After years of listening to her neighbor's racist tirades, Autumn Tillman says she'd had enough. She recorded her confrontation with the man and the video has gone viral.
WARNING: THE VIDEO CONTAINS GRAPHIC LANGUAGE
Tillman claims her neighbor David Rosner spends days pacing up and down their hallways spuing racist vitriol – lately directed at the mostly Asian families who live in their mid-Market building.
Tillman can be heard saying to Rosner in the video, "Do you ever shut the (expletive) up? Ever shut the (expletive) up, in front of my door with your racist (expletive)?"
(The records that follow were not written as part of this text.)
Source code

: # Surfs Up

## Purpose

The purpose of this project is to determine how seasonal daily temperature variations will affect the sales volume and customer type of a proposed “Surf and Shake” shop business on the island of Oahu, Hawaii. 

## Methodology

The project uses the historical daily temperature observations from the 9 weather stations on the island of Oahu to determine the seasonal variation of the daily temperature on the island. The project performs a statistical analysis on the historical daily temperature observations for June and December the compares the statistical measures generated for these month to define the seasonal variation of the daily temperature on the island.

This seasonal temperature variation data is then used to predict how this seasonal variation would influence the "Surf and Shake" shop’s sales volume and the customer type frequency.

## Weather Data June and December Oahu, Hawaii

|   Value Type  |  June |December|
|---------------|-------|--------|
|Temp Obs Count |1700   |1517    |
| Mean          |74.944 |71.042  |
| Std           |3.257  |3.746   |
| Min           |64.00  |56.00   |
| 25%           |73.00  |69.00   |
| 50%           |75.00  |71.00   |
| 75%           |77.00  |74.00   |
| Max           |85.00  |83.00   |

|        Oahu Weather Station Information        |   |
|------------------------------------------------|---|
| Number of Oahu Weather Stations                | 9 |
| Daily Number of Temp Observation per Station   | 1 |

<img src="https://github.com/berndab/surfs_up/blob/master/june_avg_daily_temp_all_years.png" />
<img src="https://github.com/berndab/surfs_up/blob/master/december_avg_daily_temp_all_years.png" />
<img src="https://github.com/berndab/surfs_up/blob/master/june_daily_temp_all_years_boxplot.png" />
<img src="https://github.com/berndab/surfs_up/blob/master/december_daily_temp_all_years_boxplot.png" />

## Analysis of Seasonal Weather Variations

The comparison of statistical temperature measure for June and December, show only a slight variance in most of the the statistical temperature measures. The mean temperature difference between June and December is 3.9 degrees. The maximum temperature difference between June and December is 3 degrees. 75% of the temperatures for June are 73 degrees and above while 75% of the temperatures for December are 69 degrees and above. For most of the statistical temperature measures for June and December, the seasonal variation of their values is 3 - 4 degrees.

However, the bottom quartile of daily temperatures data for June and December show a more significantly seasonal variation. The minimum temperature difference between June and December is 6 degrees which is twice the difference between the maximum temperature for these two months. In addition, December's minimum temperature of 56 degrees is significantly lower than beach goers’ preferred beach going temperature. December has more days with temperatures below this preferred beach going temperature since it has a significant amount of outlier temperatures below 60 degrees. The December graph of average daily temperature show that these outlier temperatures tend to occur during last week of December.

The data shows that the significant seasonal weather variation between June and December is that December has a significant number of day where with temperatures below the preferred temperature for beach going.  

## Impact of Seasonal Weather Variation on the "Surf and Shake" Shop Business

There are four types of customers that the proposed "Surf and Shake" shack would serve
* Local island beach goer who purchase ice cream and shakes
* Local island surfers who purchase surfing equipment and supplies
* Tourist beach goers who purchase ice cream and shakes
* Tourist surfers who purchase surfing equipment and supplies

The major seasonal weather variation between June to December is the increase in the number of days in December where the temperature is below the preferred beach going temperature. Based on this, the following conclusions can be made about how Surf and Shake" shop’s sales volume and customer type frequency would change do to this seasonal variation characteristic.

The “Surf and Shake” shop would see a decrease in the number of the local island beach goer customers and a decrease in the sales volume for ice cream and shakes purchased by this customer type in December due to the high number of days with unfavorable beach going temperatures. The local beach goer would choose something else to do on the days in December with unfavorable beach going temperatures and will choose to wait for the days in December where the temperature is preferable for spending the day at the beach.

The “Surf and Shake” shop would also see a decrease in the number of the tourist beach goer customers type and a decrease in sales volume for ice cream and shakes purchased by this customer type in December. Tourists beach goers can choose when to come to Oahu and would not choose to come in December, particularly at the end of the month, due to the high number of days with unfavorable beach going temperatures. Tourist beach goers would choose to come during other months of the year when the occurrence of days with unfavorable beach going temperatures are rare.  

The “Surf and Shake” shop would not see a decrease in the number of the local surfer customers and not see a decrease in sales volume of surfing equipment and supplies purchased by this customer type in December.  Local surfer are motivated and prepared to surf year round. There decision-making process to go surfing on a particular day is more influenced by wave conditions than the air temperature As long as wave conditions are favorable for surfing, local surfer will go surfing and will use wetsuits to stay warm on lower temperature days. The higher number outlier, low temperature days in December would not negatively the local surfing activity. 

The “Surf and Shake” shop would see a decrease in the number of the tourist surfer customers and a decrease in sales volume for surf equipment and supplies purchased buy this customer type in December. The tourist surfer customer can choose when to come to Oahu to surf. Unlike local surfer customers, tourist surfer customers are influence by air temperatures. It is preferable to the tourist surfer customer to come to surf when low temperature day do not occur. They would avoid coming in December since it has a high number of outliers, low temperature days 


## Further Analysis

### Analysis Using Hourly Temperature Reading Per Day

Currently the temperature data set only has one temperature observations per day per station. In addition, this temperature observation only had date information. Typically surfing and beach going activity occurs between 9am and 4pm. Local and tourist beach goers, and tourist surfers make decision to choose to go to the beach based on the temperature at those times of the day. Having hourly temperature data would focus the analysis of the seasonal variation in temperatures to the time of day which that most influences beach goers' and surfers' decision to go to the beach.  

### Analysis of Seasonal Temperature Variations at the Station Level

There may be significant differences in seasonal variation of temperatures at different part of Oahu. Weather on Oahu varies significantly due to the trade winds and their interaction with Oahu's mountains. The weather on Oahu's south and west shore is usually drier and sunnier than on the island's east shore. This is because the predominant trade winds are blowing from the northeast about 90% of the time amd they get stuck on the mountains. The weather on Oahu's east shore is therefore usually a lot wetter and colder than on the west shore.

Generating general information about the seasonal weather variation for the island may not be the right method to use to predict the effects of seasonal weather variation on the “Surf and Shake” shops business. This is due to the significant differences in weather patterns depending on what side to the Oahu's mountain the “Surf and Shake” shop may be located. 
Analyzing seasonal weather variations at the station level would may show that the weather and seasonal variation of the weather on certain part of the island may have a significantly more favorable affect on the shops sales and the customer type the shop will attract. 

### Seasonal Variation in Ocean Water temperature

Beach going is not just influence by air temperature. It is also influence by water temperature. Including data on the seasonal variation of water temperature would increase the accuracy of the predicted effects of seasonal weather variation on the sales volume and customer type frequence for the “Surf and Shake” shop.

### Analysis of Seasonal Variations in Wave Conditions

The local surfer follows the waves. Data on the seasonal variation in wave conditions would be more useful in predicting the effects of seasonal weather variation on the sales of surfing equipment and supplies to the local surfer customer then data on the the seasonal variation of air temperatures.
She provided video evidence of Rosner saying things such as "Go live in Asia. Funny how it's a white country – 200 years of white supremacy," and "If you thought Asian lives matter, they don't matter to us one bit." She tells KPIX 5 that many of the families have children, who're terrified of Rosner and try to avoid him.
So when Tillman, who is s singer and was born in San Francisco, exploded on Rosner, it was no surprise that she received an outpouring of thanks from the Asian community for taking a stand for them.
"I thank her for it, I mean no one really talks to him, but to always come out the side of his neck and saying comments like that, I don't know if he's wanting to pick a fight," said neighbor Edwin Gutierrez.
The video has since racked up more than 120,000 views.
"Nobody should ever have to hear that they have to go back to their own country or anything like that, I'm sorry," said Tillman. "My building is like 70 percent Asian families."
"Asian people have been there for the black community. They're always on the frontline with their signs, demanding justice for my community. They're always on social media, when you go to a lot of Asian people – like you go to their social media – you see the Black Lives Matter hashtags," said Tillman. "They're just as angry as the black community is."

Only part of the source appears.